私は,モンゴルの半乾燥草原域で取得された微気象観測資料を利用する機会
を得ました.この資料を解析したところ,2004 年の降水量は 160.5 mm/y,
蒸発量は 129.7 mm/y という結果を得ました.つまり年間降水量の
約 81 % が蒸発したことになります.ただし,この蒸発量は渦相関法で
観測されており,この地域の地表面水収支を正しく評価しているとは断定
できません.
私の研究対象は半乾燥草原域ですが,先生がご提案されている乾燥域に
適した方法で蒸発量を評価してみようと考えています.そして渦相関法との
比較も交えて,この地域の蒸発量を評価するためにはどのような方法が
適切なのかを知りたいと考えています.
[編者のメモ] そうですね、ぜひともすすめてください。
だだし、「M17.砂時計に観る地球の自然」で説明したのは、おもに砂地など
裸地を対象にした内容です。
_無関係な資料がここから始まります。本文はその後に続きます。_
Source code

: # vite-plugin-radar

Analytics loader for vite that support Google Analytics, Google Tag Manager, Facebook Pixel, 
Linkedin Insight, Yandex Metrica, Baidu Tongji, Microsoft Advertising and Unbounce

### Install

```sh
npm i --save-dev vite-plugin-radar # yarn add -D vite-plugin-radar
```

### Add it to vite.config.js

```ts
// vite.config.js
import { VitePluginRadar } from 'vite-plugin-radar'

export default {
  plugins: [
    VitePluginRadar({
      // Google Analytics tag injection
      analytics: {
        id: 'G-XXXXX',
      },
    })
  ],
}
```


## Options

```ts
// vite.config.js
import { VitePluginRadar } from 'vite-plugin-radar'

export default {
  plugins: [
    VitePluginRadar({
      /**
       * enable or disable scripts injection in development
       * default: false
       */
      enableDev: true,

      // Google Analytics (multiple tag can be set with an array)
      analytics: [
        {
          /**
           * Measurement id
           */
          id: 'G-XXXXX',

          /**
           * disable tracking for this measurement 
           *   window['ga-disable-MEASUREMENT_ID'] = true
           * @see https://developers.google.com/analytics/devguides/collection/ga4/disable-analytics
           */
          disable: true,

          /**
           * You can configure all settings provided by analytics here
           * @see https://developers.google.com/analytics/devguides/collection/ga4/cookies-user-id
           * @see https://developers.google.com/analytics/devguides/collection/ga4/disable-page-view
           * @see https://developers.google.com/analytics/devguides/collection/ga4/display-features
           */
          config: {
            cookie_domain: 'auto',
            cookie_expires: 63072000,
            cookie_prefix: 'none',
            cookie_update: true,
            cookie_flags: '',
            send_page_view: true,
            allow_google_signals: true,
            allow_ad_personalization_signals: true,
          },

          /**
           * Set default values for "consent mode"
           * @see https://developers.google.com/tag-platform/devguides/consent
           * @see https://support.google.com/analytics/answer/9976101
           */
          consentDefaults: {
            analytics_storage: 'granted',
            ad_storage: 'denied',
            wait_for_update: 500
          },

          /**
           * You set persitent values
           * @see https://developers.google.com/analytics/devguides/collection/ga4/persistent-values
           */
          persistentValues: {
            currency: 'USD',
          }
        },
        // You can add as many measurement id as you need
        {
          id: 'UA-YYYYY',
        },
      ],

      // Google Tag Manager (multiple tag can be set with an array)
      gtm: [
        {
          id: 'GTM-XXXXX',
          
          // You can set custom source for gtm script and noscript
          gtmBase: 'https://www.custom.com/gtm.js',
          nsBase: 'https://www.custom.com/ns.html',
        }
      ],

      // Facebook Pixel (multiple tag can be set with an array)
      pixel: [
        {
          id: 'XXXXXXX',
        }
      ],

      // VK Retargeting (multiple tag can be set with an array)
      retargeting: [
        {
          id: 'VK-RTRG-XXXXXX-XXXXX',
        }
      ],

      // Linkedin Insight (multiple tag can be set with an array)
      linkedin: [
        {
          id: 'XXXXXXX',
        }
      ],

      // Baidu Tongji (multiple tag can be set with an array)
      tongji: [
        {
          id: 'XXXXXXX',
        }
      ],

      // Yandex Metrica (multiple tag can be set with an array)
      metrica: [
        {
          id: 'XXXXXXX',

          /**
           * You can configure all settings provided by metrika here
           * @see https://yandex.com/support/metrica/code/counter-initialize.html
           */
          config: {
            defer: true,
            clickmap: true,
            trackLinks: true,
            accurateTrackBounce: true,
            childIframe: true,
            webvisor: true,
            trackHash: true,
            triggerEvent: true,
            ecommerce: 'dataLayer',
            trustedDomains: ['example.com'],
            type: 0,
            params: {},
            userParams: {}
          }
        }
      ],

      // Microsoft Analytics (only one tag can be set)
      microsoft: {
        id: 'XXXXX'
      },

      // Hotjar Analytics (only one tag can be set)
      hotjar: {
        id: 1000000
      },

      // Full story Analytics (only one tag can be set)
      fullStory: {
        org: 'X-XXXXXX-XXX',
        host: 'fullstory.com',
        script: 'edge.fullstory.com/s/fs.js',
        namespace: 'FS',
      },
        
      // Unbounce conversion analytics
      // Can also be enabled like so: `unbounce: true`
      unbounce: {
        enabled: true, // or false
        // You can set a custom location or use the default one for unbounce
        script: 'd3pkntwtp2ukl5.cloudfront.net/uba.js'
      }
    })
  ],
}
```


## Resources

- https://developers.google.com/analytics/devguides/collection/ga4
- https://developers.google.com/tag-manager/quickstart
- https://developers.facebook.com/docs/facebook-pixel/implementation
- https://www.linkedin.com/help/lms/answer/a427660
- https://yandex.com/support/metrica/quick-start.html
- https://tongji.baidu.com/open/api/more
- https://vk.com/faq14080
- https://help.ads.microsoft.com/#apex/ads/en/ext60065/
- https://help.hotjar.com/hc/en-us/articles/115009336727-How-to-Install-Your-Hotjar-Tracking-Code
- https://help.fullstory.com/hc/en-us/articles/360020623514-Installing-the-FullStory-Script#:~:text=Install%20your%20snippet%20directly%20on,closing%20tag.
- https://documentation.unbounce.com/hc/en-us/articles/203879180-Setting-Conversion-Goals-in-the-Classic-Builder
あなたの対象地域が草の生えている期間の
長い所であれば、蒸発効率が季節によってどのように変わるか、評価してみ
ればよいと思います。蒸発効率と草丈や土壌水分との関係が明らかになれば、
観測がやや難しい渦相関法など用いずとも、今後は簡単なデータだけで
長期の水収支・熱収支量を評価できる手法が得られると思います。
現在の基礎研究が、それにつながれば大きな貢献です。期待しています。